One CHP example reported by Cornell University in Ithaca, NY, is a combined heat and power project as a renewal and upgrade at its central heating plant, the heart of its international award-winning campus district heating system. It will add new, state-of-the-art equipment that produces electricity and heat together with significantly less energy than making them separately. It will complement the existing highly efficient campus cogeneration and hydroelectric facilities, and the lower total energy input will result in associated reductions in environmental emissions on campus and within New York. The CHP project will add two gas turbine generators, totaling a nominal 30,000 kilowatts of electrical output, with heat-recovery steam generators at the current central heating plant. Exhaust heat leaving the gas turbines will then provide the heat energy to produce steam for campus needs.

Case histories of successful CHP projects show that many hurdles must be overcome if new plans upset the business strategy of utility companies that focus only upon central power plants. Leaving the grid turns out to be anathema to many utility companies, and they may defend their balance sheets in court. But, that old paradigm may no longer be actionable as new forms of utility companies may be needed. A model for the new utility company could be Ever-Green Energy in St. Paul, MN, which set up District Energy St. Paul, a CHP energy system for that city. The company stipulates on its website as follows: District Energy St. Paul uses wood chips (biomass), natural gas, oil, or clean-burning coal to fuel its district heating and cooling systems. With the 2003 start-up of an adjacent wood-waste-fired combined heat and power plant managed by Ever-Green Energy, District Energy has reduced its reliance on coal and oil by 70 percent. Using a renewable fuel source produces significant environmental benefits and helps the community solve a local wood-waste disposal problem. District Energy St. Paul currently provides heating service to more than 185 buildings and 300 single-family homes, representing over 31.1 million square feet of building space, or 80 percent of St. Paul's central business district and adjacent areas. District Cooling St. Paul, a District Energy affiliate, currently provides air-conditioning service to more than 95 downtown St. Paul buildings, representing 18.8 million square feet. These buildings don’t need their own boilers or furnaces, hot water heaters, chillers, or air-conditioners; the District Energy system does that work for them. District Energy St. Paul customers benefit from reduced costs and the knowledge that they’re using an environmentally sustainable source of green energy to heat and cool their buildings.

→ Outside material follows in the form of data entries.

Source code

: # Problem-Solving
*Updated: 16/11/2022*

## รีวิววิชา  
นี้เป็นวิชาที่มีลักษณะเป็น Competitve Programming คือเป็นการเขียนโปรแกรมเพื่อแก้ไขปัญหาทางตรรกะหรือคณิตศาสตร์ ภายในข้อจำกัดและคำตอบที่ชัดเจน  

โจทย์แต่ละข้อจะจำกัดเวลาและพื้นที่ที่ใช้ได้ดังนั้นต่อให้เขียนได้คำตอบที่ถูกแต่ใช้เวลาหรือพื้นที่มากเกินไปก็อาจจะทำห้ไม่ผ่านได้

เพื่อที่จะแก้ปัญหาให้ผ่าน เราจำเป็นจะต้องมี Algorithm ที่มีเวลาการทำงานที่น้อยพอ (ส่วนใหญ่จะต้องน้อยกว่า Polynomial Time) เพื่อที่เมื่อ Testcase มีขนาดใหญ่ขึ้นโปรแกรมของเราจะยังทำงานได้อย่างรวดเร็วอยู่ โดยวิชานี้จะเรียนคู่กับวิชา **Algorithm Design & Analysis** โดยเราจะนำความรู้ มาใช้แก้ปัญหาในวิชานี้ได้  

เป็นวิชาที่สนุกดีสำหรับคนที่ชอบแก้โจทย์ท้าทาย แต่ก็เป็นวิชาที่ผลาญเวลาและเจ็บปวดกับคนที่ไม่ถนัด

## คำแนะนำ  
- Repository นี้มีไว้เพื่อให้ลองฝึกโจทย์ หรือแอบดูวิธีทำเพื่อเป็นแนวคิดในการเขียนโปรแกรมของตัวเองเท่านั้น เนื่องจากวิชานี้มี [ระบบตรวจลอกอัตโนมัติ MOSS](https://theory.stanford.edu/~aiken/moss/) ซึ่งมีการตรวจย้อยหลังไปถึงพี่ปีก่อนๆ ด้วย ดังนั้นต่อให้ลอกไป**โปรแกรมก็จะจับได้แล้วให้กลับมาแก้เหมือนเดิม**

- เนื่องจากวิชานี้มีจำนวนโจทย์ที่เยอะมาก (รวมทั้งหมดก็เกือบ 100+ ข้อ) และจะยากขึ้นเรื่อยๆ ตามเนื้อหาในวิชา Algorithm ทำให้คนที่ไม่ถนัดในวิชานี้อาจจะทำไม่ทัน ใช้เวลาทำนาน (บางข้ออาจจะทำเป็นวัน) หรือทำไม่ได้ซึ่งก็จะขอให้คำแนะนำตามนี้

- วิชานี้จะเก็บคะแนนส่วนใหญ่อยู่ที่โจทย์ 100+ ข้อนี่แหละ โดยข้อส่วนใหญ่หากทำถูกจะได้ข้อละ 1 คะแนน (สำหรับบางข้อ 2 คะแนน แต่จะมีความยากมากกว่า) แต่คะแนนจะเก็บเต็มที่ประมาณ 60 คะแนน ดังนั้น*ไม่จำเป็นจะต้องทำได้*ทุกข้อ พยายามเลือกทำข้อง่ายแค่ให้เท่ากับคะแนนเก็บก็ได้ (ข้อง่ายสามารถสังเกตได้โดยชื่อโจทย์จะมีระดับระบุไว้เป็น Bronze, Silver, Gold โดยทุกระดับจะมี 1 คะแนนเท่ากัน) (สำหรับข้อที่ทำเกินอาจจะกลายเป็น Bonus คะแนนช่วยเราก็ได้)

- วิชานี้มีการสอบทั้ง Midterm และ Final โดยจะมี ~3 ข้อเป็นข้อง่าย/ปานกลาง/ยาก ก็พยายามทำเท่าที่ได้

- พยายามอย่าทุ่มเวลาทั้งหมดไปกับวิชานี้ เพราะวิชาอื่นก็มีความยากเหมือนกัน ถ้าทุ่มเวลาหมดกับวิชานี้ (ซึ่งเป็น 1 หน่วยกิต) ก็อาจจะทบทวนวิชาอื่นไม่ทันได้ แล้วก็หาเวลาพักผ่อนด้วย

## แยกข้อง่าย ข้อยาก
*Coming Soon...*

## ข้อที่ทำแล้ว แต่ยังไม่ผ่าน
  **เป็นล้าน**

Charles Darwin taught us that life forms must continually adapt to changes or die out. Energy policy poses just such a challenge to the human race that may be ignored at our peril. We’re racing into the future of energy, and time is running out for business as usual. Scientists estimate that 99 percent of all species now are extinct, but new ones are discovered regularly. If established institutions cannot adapt, then new institutions must be formed to capitalize on the changes. There is a Chinese proverb: If we don't change our course, we'll end up where we're headed.